◆ TASK REQUIREMENTS ◆
Retrieve each line that contains the word "中共國復工緩慢" from the entries below.

[Source texts of formatted documents]
*** Begin section ***

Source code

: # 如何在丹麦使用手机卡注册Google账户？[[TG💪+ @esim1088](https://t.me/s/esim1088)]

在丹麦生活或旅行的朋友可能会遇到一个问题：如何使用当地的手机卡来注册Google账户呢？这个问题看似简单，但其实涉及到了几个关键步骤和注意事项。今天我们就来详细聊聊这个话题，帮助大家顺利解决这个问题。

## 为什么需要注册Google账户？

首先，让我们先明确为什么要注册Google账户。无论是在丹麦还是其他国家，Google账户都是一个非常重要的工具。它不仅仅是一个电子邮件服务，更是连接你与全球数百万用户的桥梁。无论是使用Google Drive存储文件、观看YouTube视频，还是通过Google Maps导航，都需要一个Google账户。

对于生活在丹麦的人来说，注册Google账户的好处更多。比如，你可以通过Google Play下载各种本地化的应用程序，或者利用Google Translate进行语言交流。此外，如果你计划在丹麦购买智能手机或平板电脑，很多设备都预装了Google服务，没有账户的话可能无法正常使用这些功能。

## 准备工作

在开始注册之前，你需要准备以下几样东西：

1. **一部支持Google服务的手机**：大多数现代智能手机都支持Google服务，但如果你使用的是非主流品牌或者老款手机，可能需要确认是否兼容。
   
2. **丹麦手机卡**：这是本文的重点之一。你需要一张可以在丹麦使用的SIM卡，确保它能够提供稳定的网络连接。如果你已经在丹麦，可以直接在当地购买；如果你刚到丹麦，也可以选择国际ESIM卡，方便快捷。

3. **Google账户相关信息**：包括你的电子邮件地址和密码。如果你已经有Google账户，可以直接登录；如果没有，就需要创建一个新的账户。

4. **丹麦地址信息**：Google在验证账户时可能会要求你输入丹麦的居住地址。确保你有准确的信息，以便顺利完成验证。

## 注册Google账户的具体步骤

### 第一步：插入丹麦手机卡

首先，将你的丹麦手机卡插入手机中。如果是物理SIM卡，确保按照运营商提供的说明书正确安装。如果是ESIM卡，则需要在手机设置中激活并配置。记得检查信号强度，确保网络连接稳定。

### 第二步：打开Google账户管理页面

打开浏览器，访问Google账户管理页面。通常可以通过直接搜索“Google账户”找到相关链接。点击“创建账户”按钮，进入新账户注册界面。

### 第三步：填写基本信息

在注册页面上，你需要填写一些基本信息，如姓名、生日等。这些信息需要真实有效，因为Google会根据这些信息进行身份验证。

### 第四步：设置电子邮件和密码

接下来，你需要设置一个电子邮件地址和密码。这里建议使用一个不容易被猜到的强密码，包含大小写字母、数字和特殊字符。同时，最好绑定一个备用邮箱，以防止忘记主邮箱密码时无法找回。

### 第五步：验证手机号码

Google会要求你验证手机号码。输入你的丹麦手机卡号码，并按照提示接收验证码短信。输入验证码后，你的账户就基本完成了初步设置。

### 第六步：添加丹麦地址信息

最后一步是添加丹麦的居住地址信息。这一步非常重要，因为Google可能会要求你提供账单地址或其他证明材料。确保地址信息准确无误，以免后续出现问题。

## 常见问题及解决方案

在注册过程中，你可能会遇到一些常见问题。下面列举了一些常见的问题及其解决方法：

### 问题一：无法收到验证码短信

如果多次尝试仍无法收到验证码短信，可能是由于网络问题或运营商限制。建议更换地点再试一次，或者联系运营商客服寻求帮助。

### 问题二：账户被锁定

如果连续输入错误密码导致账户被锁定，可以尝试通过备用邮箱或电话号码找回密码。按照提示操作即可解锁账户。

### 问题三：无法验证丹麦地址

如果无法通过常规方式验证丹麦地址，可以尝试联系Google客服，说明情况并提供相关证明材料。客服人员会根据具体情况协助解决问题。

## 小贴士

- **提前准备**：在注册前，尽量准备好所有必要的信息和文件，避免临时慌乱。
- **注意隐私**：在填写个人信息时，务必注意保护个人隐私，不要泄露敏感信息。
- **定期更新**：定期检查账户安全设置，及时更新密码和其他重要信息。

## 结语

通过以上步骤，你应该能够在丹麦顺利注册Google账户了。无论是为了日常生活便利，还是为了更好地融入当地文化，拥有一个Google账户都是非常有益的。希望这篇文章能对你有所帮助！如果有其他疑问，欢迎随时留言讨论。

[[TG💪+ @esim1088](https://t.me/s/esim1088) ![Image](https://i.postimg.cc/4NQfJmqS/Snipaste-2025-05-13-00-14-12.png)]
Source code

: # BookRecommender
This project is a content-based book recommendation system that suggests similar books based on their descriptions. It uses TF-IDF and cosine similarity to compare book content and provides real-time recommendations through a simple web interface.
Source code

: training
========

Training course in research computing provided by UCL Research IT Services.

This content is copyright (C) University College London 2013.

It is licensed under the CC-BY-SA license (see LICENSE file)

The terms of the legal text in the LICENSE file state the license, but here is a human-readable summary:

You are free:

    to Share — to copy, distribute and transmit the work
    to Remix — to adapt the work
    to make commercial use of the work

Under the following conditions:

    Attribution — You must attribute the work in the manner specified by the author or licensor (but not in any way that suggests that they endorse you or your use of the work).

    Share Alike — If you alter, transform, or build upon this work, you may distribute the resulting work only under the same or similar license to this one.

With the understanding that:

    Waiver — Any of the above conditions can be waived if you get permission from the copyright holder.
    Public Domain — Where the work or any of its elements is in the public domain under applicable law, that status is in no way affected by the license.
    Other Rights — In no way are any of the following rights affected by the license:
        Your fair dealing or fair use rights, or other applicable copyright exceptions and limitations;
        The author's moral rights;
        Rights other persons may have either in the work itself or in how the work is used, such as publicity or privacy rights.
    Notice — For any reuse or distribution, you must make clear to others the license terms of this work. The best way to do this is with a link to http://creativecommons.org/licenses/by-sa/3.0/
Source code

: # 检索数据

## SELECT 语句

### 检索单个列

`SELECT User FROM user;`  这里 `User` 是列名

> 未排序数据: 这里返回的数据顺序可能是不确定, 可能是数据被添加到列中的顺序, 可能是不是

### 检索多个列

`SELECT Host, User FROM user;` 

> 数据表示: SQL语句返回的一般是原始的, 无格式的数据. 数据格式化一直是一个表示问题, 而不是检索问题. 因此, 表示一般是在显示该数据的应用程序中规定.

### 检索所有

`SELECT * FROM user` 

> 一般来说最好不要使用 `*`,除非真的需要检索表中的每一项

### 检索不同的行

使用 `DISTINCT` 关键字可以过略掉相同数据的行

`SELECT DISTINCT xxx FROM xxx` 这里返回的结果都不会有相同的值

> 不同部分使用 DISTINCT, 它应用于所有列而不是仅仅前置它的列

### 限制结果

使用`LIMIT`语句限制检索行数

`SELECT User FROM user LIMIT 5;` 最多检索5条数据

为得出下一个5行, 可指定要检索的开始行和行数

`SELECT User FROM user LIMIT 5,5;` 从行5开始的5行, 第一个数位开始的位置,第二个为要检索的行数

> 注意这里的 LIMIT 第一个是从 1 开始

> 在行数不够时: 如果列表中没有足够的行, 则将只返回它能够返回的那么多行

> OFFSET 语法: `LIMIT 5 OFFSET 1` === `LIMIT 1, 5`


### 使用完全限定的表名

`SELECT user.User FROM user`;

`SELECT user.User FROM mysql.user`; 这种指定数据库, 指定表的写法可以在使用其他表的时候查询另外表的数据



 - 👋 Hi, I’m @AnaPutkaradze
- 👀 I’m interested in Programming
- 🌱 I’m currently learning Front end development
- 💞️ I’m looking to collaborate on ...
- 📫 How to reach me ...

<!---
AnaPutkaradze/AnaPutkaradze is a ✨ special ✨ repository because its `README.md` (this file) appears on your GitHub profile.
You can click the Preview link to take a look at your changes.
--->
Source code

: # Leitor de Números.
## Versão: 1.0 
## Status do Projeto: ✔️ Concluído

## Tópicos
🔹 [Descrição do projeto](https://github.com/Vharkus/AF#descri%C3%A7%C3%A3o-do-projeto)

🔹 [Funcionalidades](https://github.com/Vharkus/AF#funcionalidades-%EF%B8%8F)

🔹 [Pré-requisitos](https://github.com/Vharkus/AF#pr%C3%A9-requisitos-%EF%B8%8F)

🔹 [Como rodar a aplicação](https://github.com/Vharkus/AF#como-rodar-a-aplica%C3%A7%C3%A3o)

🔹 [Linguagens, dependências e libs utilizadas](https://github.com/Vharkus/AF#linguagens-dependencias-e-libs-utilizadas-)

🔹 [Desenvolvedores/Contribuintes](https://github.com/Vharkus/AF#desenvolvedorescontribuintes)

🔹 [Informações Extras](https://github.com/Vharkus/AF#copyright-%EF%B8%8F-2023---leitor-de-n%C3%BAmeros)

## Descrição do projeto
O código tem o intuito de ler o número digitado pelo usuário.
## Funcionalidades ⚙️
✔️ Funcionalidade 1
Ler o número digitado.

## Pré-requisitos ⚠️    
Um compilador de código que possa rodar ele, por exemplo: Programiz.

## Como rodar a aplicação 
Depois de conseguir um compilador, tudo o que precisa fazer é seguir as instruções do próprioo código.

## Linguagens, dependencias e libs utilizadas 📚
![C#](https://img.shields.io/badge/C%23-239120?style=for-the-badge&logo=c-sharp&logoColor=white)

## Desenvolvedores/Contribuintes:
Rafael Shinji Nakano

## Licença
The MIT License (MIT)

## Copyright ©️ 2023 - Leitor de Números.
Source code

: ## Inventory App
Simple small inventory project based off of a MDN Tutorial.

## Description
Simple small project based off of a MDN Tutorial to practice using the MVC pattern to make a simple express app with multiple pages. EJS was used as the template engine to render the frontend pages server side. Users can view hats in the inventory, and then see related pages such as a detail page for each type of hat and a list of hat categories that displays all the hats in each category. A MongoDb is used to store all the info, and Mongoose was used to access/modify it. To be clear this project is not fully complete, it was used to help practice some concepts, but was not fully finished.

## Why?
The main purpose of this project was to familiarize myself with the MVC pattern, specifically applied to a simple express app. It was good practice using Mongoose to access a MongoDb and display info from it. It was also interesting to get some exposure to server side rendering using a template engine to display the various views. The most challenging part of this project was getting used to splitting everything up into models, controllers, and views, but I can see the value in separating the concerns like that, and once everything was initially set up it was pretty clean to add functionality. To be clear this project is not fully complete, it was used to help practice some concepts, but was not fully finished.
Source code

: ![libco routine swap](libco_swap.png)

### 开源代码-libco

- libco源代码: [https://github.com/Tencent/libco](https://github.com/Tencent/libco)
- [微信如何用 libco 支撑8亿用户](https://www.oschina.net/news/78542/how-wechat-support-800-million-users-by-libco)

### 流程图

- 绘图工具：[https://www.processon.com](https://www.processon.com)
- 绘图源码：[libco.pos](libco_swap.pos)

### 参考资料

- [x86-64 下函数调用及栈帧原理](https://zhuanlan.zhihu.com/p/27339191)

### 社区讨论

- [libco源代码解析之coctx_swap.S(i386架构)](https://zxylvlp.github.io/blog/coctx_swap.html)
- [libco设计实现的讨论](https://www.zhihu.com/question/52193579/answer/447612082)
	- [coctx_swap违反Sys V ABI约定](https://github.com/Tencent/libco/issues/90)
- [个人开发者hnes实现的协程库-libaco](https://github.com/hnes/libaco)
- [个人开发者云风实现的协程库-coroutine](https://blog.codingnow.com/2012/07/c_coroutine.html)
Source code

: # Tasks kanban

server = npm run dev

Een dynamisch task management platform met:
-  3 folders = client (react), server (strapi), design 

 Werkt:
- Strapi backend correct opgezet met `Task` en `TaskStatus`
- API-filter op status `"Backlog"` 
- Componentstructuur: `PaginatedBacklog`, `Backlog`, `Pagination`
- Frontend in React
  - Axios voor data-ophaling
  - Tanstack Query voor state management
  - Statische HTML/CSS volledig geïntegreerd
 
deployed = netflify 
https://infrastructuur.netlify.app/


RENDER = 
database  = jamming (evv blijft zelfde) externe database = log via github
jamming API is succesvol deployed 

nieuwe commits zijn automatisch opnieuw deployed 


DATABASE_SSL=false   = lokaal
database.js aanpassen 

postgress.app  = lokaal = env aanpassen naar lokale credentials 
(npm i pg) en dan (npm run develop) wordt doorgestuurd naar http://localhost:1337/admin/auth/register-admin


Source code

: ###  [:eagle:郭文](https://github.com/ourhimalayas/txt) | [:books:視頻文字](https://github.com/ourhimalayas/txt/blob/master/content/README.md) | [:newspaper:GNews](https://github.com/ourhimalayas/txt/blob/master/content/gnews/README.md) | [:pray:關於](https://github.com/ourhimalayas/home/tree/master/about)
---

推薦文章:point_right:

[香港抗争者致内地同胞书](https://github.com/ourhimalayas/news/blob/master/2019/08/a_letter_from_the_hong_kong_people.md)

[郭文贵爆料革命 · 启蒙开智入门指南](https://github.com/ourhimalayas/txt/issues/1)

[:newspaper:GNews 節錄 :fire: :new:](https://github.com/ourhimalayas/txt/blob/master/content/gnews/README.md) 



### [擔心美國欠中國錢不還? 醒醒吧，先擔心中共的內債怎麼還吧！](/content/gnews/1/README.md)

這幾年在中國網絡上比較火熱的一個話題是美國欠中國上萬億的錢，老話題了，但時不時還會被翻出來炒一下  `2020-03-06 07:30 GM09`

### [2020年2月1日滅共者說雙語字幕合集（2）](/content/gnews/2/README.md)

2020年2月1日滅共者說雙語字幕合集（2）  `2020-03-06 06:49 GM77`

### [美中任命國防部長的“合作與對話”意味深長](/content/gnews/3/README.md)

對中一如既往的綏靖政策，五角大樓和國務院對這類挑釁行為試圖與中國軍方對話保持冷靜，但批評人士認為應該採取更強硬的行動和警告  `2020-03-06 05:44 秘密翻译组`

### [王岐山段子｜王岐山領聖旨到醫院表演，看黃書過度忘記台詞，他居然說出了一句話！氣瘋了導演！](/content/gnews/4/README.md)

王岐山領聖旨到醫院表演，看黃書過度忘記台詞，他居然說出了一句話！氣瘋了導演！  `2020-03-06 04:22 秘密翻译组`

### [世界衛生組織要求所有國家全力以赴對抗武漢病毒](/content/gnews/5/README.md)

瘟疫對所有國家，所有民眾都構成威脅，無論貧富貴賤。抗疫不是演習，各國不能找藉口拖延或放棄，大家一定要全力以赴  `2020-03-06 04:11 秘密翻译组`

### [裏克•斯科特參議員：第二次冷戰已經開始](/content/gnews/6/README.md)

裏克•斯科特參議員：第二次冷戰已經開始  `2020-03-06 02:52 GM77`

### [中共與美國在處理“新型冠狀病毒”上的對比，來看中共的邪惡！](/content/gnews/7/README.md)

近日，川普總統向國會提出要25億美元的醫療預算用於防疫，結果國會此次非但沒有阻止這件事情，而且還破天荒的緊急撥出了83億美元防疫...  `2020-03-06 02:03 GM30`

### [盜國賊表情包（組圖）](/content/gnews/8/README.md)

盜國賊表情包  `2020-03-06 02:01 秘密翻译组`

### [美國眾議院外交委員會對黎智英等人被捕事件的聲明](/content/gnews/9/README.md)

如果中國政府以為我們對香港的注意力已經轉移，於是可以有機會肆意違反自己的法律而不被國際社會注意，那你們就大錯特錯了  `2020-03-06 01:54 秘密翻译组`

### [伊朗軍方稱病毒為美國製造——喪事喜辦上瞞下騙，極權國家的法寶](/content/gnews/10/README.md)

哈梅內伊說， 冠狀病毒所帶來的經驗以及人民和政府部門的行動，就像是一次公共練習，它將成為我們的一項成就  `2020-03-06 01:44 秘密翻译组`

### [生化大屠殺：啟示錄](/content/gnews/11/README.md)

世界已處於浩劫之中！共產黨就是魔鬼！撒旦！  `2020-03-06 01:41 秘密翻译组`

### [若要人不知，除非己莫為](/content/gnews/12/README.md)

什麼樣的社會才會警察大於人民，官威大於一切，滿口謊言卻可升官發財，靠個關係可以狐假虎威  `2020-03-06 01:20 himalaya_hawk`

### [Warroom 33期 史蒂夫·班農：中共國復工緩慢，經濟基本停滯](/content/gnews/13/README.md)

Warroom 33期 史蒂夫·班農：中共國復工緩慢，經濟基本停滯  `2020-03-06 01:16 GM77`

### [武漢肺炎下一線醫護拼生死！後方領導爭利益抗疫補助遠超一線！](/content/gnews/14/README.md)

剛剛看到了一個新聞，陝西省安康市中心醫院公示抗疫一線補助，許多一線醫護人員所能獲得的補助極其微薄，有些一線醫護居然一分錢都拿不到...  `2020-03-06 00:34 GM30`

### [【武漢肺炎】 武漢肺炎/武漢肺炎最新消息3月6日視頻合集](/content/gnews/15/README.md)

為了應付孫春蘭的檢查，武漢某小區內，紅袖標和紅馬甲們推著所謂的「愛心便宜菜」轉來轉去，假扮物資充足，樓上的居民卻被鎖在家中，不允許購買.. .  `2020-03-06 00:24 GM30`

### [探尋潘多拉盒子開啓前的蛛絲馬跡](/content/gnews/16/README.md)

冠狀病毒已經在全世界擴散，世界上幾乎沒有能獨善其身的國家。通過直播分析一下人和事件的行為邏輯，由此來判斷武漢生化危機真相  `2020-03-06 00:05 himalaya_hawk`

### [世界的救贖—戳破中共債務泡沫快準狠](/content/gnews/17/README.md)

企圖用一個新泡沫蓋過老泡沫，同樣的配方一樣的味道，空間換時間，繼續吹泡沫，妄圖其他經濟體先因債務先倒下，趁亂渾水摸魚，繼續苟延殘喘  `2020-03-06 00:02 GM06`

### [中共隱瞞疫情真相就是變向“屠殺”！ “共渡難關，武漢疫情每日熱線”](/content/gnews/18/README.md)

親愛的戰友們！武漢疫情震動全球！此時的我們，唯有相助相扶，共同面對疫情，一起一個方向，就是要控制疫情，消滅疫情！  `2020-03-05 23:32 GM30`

*** End section ***

◆ SOLUTION TO THE PROBLEM ◆
### [Warroom 33期 史蒂夫·班農：中共國復工緩慢，經濟基本停滯](/content/gnews/13/README.md)
Warroom 33期 史蒂夫·班農：中共國復工緩慢，經濟基本停滯  `2020-03-06 01:16 GM77`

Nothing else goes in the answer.